As an integral part of my geezerhood status I am learning a new game, Waiting For Test Results. The rules are simple, one goes to a medical facility, gives blood, or urine or both, gets into a machine that gurgles and crackles or undergoes some other ritual of modern medicine. The technician is unfailingly polite but has been sworn to secrecy by a Higher Power so that no amount of wheedling will draw forth an opinion about one’s test results. I am sure that after one leaves the facility the techs are shaking their heads in sympathy, “Poor guy, has no idea what’s about to hit him.”
No, test results may only be learned from one’s doctor and the only appointments available are weeks hence. So that’s the game. One is waiting for results of tests, results which are already known to many but not the testee, tests which may determine the course of the rest of one’s life, may shorten or lengthen it, may portend disaster or relief…but meanwhile just relax and wait for your appointment.
The heart of the game is “relax and wait”. One can do either but not both at once. So I’m learning this game because it applies to almost everyone I know. My personal method of relaxing and waiting is to enter the land of Denial and Forgetfulness. What doesn’t exist (Denial) or isn’t remembered (Forgetfulness) does not cause nervousness. While this may work for me everyone has their own personal way of handling the wait. My methods figure prominently among the solutions as do Shopping To Take My Mind Off It, Drinking and Drug Use To Take My Mind Off It, using the story of the wait to increase the interest factor in my conversation and the Shrug It Off What Can You Do About It school of thought.
I find it’s easier to play the game when I’m the one waiting for results and much harder when it’s my sweetie, my sister or any of my children. A side rule to the game is never let your children know when you are waiting for results and the more important the results the more important it is to not let them know. Children worry and children have enough to worry about with making sure that my grandchildren are safe and healthy and doing well in school. Besides, the more one’s health is shared with one’s children the closer one is to the reversal of roles and one is nowhere near ready for that.

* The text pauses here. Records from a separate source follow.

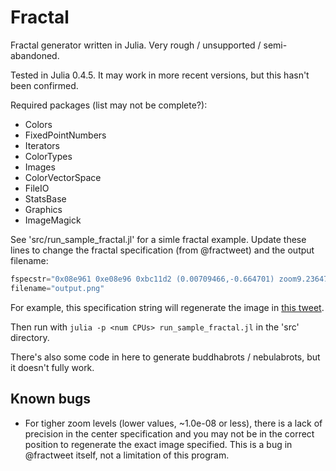 # Fractal

Fractal generator written in Julia.  Very rough / unsupported / semi-abandoned.

Tested in Julia 0.4.5. It may work in more recent versions, but this hasn't been confirmed.

Required packages (list may not be complete?):
* Colors
* FixedPointNumbers
* Iterators
* ColorTypes
* Images
* ColorVectorSpace
* FileIO
* StatsBase
* Graphics
* ImageMagick

See 'src/run_sample_fractal.jl' for a simle fractal example. Update these lines to change the
fractal specification (from @fractweet) and the output filename:
```julia
fspecstr="0x08e961 0xe08e96 0xbc11d2 (0.00709466,-0.664701) zoom9.23647e-06 pow0.561485 affine1"
filename="output.png"
```
For example, this specification string will regenerate the image in
[this tweet](https://twitter.com/fractweet/status/805351411680772096).

Then run with `julia -p <num CPUs> run_sample_fractal.jl` in the 'src' directory.

There's also some code in here to generate buddhabrots / nebulabrots, but it doesn't fully work.

## Known bugs
* For tigher zoom levels (lower values, ~1.0e-08 or less), there is a lack of precision in the
center specification and you may not be in the correct position to regenerate the exact image
specified. This is a bug in @fractweet itself, not a limitation of this program.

It is wonderful how Life provides these new diversions to keep one’s interest up in every phase of the life cycle. Hormones rule our youth, work our middle age and test results our dotage. I want to point out how good that is. For the first time in human history a major occupation which employs nearly twenty percent of our working population is the care of the ill and the elderly. It’s better to have test results to wait for than an imminent Grim Reaper. He’ll come for us all eventually but the tests may help stave him off for another while.